The Unified Government of Wyandotte County and Kansas City, Kansas, recently announced that the state Office of Recovery has approved its plan for distribution of funds from the CARES Act, a federal relief bill that Rep. Sharice Davids, D-3rd Dist., supported.

More than $37 million is being allocated throughout the county to combat the impacts of coronavirus – including increased and free testing, contact tracing, and community outreach and education. More than $9 million will also be distributed to local organizations to support nonprofits and small businesses and help residents with rent, utilities, and food assistance.

“People in Kansas and across the county continue to feel the impacts of coronavirus, both on their health and on their economic security. The CARES Act, which I voted for, is one part of helping get them the relief they need,” Rep. Davids said. “Access to free and easy testing is an important step to containing the virus and opening our economy safely and I’m very glad these funds are helping Wyandotte County residents.

“Congress has much more work to do to help this country recover, and I’ll keep advocating for another bipartisan relief package,” Rep.
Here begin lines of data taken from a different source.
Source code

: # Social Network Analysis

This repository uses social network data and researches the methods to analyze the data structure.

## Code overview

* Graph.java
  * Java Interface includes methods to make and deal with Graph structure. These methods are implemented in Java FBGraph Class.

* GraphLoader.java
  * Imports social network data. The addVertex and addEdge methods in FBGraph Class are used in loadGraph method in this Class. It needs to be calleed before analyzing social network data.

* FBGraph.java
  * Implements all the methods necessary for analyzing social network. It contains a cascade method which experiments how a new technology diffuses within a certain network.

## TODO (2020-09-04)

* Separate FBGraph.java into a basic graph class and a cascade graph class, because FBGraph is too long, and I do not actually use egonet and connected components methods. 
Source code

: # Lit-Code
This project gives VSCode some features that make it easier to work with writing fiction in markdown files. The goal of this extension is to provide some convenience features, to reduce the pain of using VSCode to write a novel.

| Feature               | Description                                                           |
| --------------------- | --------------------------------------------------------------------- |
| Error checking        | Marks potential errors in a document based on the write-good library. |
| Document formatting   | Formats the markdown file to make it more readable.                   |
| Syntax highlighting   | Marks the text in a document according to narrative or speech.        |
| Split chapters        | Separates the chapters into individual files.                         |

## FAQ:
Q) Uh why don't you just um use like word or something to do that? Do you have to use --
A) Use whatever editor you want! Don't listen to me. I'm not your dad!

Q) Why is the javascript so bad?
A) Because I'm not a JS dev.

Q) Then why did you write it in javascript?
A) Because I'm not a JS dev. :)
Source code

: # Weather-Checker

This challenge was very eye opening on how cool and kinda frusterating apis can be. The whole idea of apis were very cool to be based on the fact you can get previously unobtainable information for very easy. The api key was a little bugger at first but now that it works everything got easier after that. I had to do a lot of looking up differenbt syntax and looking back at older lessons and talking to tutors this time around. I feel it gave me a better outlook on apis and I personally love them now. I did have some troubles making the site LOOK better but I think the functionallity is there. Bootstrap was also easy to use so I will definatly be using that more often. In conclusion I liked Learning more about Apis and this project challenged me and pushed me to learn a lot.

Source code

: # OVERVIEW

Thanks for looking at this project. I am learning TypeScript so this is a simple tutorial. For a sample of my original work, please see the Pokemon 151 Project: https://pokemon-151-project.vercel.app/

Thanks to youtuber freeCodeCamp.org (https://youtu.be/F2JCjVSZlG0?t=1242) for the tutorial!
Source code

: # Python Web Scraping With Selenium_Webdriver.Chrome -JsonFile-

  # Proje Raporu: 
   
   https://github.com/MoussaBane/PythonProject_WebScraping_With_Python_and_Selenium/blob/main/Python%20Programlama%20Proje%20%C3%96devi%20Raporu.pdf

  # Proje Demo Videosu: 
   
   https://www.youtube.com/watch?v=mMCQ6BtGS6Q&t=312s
Davids said in a news release. “That has to include widespread and rapid testing, and the production of more personal protective equipment, so we can control this virus to save lives and save our economy. It also has to help people stay afloat as we get the virus under control – including emergency unemployment insurance, paid family leave, and help for state and local governments to avoid severe cuts to our public schools, roads, fire departments, public health agencies, and other essential services Kansans depend on.”

Juliann Van Liew, Wyandotte County Public Health Department director, said: “The CARES funding has been absolutely essential to our COVID-19 response. A significant portion of Wyandotte County’s CARES dollars are going directly to fighting this public health pandemic in the form of free testing, contact tracing, and robust communications. Without these funds, the Unified Government Public Health Department would not be able to respond appropriately to this pandemic, and our community would be at even greater risk.”